Commerce Secretary Gina Raimondo and White House National
Economic Council director will host companies including
Detroit's Big Three automakers General Motors, Ford Motor and
Stellantis as well as Apple, Daimler AG, GlobalFoundries,
Micron, Microsoft, Samsung, TSMC and others including Intel Corp
Chief Executive Pat Gelsinger.
The White House plans to release a voluntary request for
information this week to get better information on the chips
problem from industry and potential solutions to supply chain
issues.
The administration is seeking comments within 45 days to get
details about "supply and demand, inventory, ordering and
customer segments," a Biden administration official told
reporters Wednesday.
"We have other tools in the tool kit to survey firms and require
information," the official said, saying they would first seek
voluntary efforts.
Another official told reporters the Biden administration also
plans to stand up a voluntary "early alert system for COVID-19
related shutdowns to microelectronics manufacturing around the
world," gathering information from U.S. embassies, impacted
businesses and others.
The administration wants to ensure it is "maximizing our
technical and material assistance to these locations to keep key
semiconductor manufacturing facilities and other important
facilities up and running."
Rising COVID-19 infections have slowed output at parts factories
in Vietnam and Malaysia, compounding a global shortage of auto
chips.
Last month, the economy minister for Taiwan, a major chip maker,
said it was doing all it can to address the global shortage of
semiconductors.
The issue has taken on a strong diplomatic hue as Taiwan
scrambles to reassure the United States, its most important
international supporter and arms supplier, that it is doing all
it can, especially at a time when Taipei is facing increased
military pressure from China, which views Taiwan as its own.

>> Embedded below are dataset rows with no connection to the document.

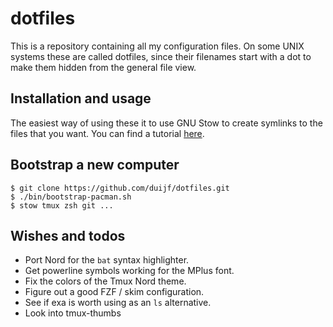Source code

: # dotfiles

This is a repository containing all my configuration files. On some UNIX systems
these are called dotfiles, since their filenames start with a dot to make them
hidden from the general file view.

## Installation and usage

The easiest way of using these it to use GNU Stow to create symlinks to the
files that you want. You can find a tutorial [here].

## Bootstrap a new computer

```
$ git clone https://github.com/duijf/dotfiles.git
$ ./bin/bootstrap-pacman.sh
$ stow tmux zsh git ...
```

## Wishes and todos

 - Port Nord for the `bat` syntax highlighter.
 - Get powerline symbols working for the MPlus font.
 - Fix the colors of the Tmux Nord theme.
 - Figure out a good FZF / skim configuration.
 - See if exa is worth using as an `ls` alternative.
 - Look into tmux-thumbs

  [here]:http://brandon.invergo.net/news/2012-05-26-using-gnu-stow-to-manage-your-dotfiles.html
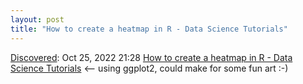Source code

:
 ```yaml
---
layout: post
title: "How to create a heatmap in R - Data Science Tutorials"
---
```

[Discovered](http://rolandtanglao.com/2020/07/29/p1-blogthis-checkvist-list-links-to-blog/): Oct 25, 2022 21:28  [How to create a heatmap in R - Data Science Tutorials](https://datasciencetut.com/how-to-create-a-heatmap-in-r/) <-- using ggplot2, could make for some fun art :-)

Last week, data firm IHS Markit said semiconductor shortages and
delayed packaging and testing of chips will cause production of
global light vehicles to drop by five million this year. Some
automakers think the crisis may last until late 2022 or into
2023.
Automakers from GM to Toyota Motor Corp have slashed output and
sales forecasts due to scarce chip supplies, made worse by a
COVID-19 resurgence in key Asian semiconductor production hubs.
GM earlier this month cut production at most of its North
American production.
Other companies attending Thursday including AMD, Applied
Materials, Medtronic and Siemens.
The White House wants Congress to approve $52 billion to boost
U.S. production of semiconductor chips.